| Assignment |
Only a number is expected: the count of lines in the listing where "Просмотр" occurs.

»»

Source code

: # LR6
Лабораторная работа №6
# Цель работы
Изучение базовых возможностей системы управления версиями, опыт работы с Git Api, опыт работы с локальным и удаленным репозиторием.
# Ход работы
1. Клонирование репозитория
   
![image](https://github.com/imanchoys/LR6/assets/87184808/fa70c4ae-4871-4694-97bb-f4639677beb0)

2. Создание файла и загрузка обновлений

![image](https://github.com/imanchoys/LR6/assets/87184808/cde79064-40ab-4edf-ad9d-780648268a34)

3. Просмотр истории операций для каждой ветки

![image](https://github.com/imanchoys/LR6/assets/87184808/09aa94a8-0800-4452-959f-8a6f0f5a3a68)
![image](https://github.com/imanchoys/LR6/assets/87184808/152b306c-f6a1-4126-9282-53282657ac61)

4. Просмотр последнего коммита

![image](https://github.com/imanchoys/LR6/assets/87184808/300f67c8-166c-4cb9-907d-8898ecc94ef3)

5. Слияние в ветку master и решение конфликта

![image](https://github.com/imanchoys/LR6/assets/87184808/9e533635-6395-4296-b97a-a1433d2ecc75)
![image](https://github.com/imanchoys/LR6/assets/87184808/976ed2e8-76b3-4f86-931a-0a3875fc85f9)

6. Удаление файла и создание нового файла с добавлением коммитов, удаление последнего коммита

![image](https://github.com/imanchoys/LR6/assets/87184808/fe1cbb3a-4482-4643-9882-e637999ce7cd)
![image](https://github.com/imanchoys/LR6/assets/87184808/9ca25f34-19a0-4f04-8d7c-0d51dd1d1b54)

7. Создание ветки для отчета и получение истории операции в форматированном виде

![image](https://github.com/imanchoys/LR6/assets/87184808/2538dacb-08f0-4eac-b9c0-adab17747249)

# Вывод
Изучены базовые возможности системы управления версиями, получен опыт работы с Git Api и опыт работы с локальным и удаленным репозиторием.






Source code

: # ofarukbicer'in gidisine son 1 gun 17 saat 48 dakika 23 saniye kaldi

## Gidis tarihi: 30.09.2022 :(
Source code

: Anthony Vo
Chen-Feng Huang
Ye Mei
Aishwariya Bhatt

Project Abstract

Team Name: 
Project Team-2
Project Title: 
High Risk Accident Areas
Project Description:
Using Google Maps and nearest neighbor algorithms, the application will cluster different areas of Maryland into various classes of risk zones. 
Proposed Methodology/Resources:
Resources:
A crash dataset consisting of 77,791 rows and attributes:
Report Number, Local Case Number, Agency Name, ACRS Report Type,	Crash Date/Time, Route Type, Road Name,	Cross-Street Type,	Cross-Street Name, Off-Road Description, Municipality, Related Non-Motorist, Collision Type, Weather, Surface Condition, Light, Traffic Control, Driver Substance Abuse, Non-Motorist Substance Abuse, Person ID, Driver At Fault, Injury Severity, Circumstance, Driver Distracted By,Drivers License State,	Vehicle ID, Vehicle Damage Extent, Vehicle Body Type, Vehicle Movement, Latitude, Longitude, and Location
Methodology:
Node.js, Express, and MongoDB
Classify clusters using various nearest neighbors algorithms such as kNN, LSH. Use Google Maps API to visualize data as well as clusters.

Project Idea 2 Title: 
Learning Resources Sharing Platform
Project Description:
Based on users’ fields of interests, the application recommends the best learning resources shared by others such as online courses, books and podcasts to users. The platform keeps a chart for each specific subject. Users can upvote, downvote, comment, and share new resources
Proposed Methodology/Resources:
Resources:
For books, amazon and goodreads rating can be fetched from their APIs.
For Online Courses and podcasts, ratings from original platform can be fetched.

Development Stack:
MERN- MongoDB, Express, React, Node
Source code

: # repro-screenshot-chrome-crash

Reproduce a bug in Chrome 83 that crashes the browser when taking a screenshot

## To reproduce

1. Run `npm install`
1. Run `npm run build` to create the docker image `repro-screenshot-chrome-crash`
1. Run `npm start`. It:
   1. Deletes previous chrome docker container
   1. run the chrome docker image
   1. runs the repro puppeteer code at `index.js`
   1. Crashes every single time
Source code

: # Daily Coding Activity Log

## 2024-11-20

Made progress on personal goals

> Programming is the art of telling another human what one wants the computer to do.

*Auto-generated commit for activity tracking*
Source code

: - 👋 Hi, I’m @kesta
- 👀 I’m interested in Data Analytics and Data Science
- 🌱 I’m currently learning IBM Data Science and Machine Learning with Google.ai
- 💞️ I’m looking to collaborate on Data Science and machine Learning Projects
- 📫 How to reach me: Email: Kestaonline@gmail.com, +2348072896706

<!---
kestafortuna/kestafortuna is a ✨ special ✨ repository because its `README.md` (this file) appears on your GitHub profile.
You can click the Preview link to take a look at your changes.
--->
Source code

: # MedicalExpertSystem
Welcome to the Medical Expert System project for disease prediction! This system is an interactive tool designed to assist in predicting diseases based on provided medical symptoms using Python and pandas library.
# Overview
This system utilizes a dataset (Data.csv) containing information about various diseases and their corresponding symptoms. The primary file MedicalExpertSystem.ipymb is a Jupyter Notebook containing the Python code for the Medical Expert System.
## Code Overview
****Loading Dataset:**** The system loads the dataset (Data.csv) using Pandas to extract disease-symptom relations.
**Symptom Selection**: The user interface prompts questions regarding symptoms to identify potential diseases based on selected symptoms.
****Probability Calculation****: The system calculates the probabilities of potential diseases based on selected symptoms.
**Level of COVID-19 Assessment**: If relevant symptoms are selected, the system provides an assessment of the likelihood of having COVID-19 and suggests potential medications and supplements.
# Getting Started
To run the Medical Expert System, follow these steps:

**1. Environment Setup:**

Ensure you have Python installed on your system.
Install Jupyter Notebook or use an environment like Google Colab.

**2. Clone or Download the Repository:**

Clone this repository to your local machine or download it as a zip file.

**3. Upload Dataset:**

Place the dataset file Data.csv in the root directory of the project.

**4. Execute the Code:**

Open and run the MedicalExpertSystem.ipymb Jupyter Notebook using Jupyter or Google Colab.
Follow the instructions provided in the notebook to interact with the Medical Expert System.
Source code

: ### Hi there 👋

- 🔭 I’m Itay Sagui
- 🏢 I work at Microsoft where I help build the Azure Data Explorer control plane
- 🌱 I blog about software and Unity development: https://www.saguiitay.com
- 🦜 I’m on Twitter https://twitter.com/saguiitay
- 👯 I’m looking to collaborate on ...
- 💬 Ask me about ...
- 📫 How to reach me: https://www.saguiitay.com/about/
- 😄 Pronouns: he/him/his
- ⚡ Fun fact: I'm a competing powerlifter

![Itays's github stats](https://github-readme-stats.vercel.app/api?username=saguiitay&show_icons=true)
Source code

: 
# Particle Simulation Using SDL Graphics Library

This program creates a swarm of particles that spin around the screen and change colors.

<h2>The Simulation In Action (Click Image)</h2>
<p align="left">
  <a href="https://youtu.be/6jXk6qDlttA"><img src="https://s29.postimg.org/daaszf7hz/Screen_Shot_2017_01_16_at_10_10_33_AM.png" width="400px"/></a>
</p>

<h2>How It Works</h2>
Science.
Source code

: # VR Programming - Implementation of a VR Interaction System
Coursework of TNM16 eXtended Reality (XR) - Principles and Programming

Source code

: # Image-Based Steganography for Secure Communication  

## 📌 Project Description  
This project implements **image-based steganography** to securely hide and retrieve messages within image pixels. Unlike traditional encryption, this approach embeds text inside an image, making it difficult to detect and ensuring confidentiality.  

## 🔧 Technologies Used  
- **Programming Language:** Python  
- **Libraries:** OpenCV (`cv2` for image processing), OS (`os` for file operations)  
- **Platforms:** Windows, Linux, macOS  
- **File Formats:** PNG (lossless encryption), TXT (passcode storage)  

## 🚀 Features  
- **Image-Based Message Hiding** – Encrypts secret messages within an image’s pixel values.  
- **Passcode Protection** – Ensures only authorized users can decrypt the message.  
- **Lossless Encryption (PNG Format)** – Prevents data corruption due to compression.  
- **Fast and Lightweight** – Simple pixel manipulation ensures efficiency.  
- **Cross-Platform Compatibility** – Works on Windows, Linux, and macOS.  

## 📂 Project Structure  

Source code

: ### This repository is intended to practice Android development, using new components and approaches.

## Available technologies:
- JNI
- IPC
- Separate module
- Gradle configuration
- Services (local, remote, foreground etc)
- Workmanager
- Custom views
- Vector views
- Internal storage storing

««

| Your solution |
2